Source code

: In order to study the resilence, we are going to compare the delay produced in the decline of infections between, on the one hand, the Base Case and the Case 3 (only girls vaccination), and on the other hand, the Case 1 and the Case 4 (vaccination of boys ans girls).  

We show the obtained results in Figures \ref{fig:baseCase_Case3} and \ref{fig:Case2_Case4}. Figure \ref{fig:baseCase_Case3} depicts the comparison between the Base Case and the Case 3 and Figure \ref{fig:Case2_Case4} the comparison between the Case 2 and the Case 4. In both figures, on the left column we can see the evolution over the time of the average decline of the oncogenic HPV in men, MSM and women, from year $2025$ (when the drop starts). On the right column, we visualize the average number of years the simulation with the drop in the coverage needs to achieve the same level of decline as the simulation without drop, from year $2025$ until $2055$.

================

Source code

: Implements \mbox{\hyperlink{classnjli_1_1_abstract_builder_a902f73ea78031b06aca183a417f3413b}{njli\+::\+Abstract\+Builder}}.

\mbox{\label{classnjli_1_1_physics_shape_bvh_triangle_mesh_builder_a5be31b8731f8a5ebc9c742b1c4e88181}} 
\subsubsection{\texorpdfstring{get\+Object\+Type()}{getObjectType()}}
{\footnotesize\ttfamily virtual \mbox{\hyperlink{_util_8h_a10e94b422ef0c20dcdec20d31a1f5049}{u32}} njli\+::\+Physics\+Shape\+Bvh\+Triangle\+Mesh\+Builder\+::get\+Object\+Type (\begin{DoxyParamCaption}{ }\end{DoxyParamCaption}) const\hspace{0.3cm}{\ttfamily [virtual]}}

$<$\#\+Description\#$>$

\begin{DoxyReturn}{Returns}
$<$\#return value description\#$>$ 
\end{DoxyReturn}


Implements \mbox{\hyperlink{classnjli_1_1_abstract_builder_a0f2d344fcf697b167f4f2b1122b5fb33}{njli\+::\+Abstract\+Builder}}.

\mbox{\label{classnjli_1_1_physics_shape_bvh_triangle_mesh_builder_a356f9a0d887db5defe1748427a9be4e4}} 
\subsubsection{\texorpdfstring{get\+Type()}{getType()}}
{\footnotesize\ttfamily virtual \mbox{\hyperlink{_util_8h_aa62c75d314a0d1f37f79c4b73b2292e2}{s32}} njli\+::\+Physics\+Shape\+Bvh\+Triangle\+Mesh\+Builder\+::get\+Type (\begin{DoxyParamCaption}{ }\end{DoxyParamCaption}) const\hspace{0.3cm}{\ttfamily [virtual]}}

================

What needs to be done - What is wanted is one number: how many lines in the listing hold the string "footnotesize".

Result of this task - 2